As a huge Chicago Bulls fan, I thoroughly enjoyed their recent game against the Miami Heat. It’s always must-see TV when your favorite team goes up against the league’s best, but the atmosphere around this game was even more intense because Miami entered the contest on a 27-game winning streak, the second longest in NBA history.
Chicago won an entertaining game 101-97, and I loved every second of it. But afterwards, I couldn’t help thinking about how my game-watching experience now is so different from what it was ten—or even five—years ago. I watched the game at home by myself (I know, I’m a loser), but I was not alone. Thanks to Twitter, Facebook, and other social media, I was able to share in the highs and lows of the game with thousands of other fans, many of whom I didn’t even know.
Ten years ago, I would have had to go to a sports bar for a similar experience (ignoring the fact that I was only 14). And I would have shared the moment with the somewhere between 10 and 20 people. Instead, I reveled in each highlight dunk, complained about each suspect foul, and cracked dozens of jokes at Miami’s expense along with fellow fans from around the globe.
This experience was not limited to simply this one game, although it was magnified by the significance of the contest. Similar ones happen for fans everywhere whenever their favorite team is playing, whether the platform is Twitter, ESPN, or another social media outlet. Being a fan today is not just about watching the games. More than it has ever been, fandom is about experiencing moments together with your fellow fans.
Well, maybe not more than it has ever been. Sports bars, tailgates, and game parties, which offer much of the same camaraderie (and arguably even a better version of it) have been a staple of fandom for years. Maybe it’s simply easier to be a part of these moments now—especially for those who live out of the media market of their favorite teams—since you don’t have to leave your own couch.
Alone among millions
Is this trend good or bad for sports fans? Much like the social media technology itself, I think it’s a little bit of both. It’s great to be able to experience these moments and events together, but it should not replace actual person-to-person contact. I’d rather watch a game with four or five buddies and stay off of the internet than sit by myself and be “hanging out” with other fans online. Unfortunately, the former option isn’t always possible, so the second one is a much better alternative to sitting alone and talking to no one.
The other issue is making sure that you don’t get so caught up in talking about the game that you actually miss out on the game. When I am really into a game, I find social media too distracting, as it’s easy to get wrapped up in debates and/or conversations and miss what’s actually going on. Thus, I turn my computer off (I’m still stuck in the Stone Age without a smartphone), or at least only look at it during commercials.
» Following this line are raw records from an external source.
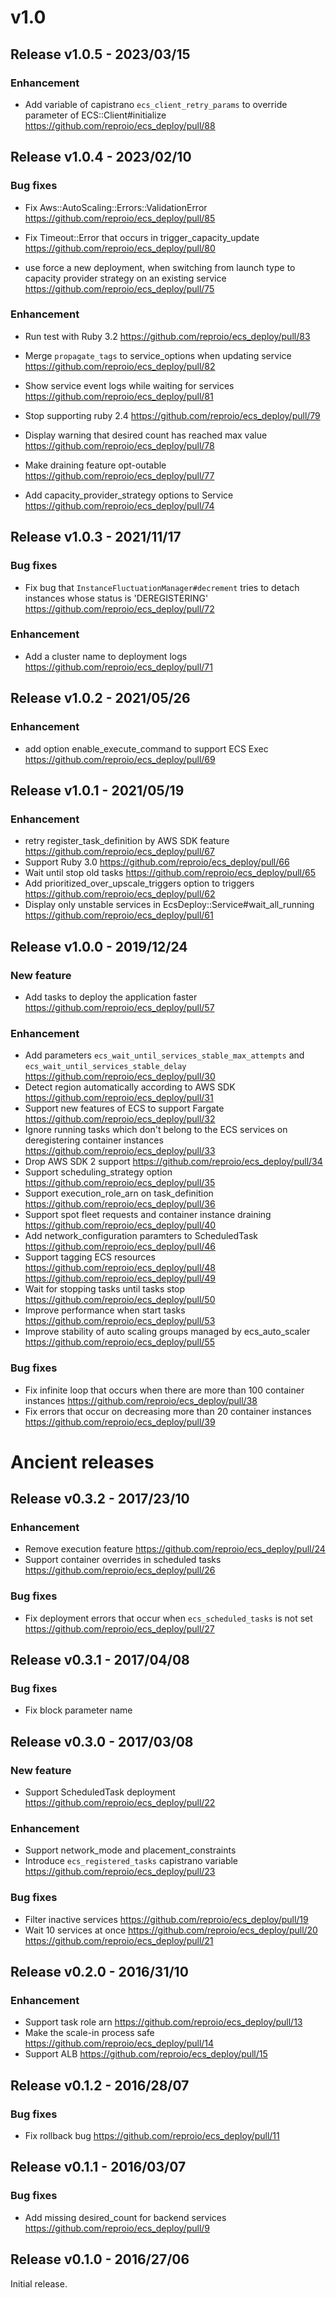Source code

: # v1.0

## Release v1.0.5 - 2023/03/15

### Enhancement

- Add variable of capistrano `ecs_client_retry_params` to override parameter of ECS::Client#initialize https://github.com/reproio/ecs_deploy/pull/88

## Release v1.0.4 - 2023/02/10

### Bug fixes

- Fix Aws::AutoScaling::Errors::ValidationError https://github.com/reproio/ecs_deploy/pull/85

- Fix Timeout::Error that occurs in trigger_capacity_update https://github.com/reproio/ecs_deploy/pull/80

- use force a new deployment, when switching from launch type to capacity provider strategy on an existing service https://github.com/reproio/ecs_deploy/pull/75

### Enhancement

- Run test with Ruby 3.2 https://github.com/reproio/ecs_deploy/pull/83

- Merge `propagate_tags` to service_options when updating service https://github.com/reproio/ecs_deploy/pull/82

- Show service event logs while waiting for services https://github.com/reproio/ecs_deploy/pull/81

- Stop supporting ruby 2.4 https://github.com/reproio/ecs_deploy/pull/79

- Display warning that desired count has reached max value https://github.com/reproio/ecs_deploy/pull/78

- Make draining feature opt-outable https://github.com/reproio/ecs_deploy/pull/77

- Add capacity_provider_strategy options to Service https://github.com/reproio/ecs_deploy/pull/74

## Release v1.0.3 - 2021/11/17

### Bug fixes
* Fix bug that `InstanceFluctuationManager#decrement` tries to detach instances whose status is 'DEREGISTERING'
  https://github.com/reproio/ecs_deploy/pull/72

### Enhancement
* Add a cluster name to deployment logs
  https://github.com/reproio/ecs_deploy/pull/71


## Release v1.0.2 - 2021/05/26

### Enhancement

* add option enable_execute_command to support ECS Exec
  https://github.com/reproio/ecs_deploy/pull/69

## Release v1.0.1 - 2021/05/19

### Enhancement

* retry register_task_definition by AWS SDK feature
  https://github.com/reproio/ecs_deploy/pull/67
* Support Ruby 3.0
  https://github.com/reproio/ecs_deploy/pull/66
* Wait until stop old tasks
  https://github.com/reproio/ecs_deploy/pull/65
* Add prioritized_over_upscale_triggers option to triggers
  https://github.com/reproio/ecs_deploy/pull/62
* Display only unstable services in EcsDeploy::Service#wait_all_running
  https://github.com/reproio/ecs_deploy/pull/61

## Release v1.0.0 - 2019/12/24

### New feature

* Add tasks to deploy the application faster
  https://github.com/reproio/ecs_deploy/pull/57

### Enhancement

* Add parameters `ecs_wait_until_services_stable_max_attempts` and `ecs_wait_until_services_stable_delay`
  https://github.com/reproio/ecs_deploy/pull/30
* Detect region automatically according to AWS SDK
  https://github.com/reproio/ecs_deploy/pull/31
* Support new features of ECS to support Fargate
  https://github.com/reproio/ecs_deploy/pull/32
* Ignore running tasks which don't belong to the ECS services on deregistering container instances
  https://github.com/reproio/ecs_deploy/pull/33
* Drop AWS SDK 2 support
  https://github.com/reproio/ecs_deploy/pull/34
* Support scheduling_strategy option
  https://github.com/reproio/ecs_deploy/pull/35
* Support execution_role_arn on task_definition
  https://github.com/reproio/ecs_deploy/pull/36
* Support spot fleet requests and container instance draining
  https://github.com/reproio/ecs_deploy/pull/40
* Add network_configuration paramters to ScheduledTask
  https://github.com/reproio/ecs_deploy/pull/46
* Support tagging ECS resources
  https://github.com/reproio/ecs_deploy/pull/48
  https://github.com/reproio/ecs_deploy/pull/49
* Wait for stopping tasks until tasks stop
  https://github.com/reproio/ecs_deploy/pull/50
* Improve performance when start tasks
  https://github.com/reproio/ecs_deploy/pull/53
* Improve stability of auto scaling groups managed by ecs_auto_scaler
  https://github.com/reproio/ecs_deploy/pull/55

### Bug fixes

* Fix infinite loop that occurs when there are more than 100 container instances
  https://github.com/reproio/ecs_deploy/pull/38
* Fix errors that occur on decreasing more than 20 container instances
  https://github.com/reproio/ecs_deploy/pull/39

# Ancient releases

## Release v0.3.2 - 2017/23/10

### Enhancement

* Remove execution feature
  https://github.com/reproio/ecs_deploy/pull/24
* Support container overrides in scheduled tasks
  https://github.com/reproio/ecs_deploy/pull/26

### Bug fixes

* Fix deployment errors that occur when `ecs_scheduled_tasks` is not set
  https://github.com/reproio/ecs_deploy/pull/27

## Release v0.3.1 - 2017/04/08

### Bug fixes

* Fix block parameter name

## Release v0.3.0 - 2017/03/08

### New feature

* Support ScheduledTask deployment
  https://github.com/reproio/ecs_deploy/pull/22

### Enhancement

* Support network_mode and placement_constraints
* Introduce `ecs_registered_tasks` capistrano variable
  https://github.com/reproio/ecs_deploy/pull/23

### Bug fixes

* Filter inactive services
  https://github.com/reproio/ecs_deploy/pull/19
* Wait 10 services at once
  https://github.com/reproio/ecs_deploy/pull/20
  https://github.com/reproio/ecs_deploy/pull/21

## Release v0.2.0 - 2016/31/10

### Enhancement

* Support task role arn
  https://github.com/reproio/ecs_deploy/pull/13
* Make the scale-in process safe
  https://github.com/reproio/ecs_deploy/pull/14
* Support ALB
  https://github.com/reproio/ecs_deploy/pull/15

## Release v0.1.2 - 2016/28/07

### Bug fixes

* Fix rollback bug
  https://github.com/reproio/ecs_deploy/pull/11

## Release v0.1.1 - 2016/03/07

### Bug fixes

* Add missing desired_count for backend services
  https://github.com/reproio/ecs_deploy/pull/9

## Release v0.1.0 - 2016/27/06

Initial release.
What does this all mean? What am I trying to say here? I’m not sure I have a grand point. I just think it’s cool that we can share in our fandom in real time during games, even if there’s nobody else there with us. That’s a privilege previous generations of fans didn’t have, and I want to take a moment to appreciate it. I also hope that we don’t gradually lose out on the old-school ways of experiencing sports together.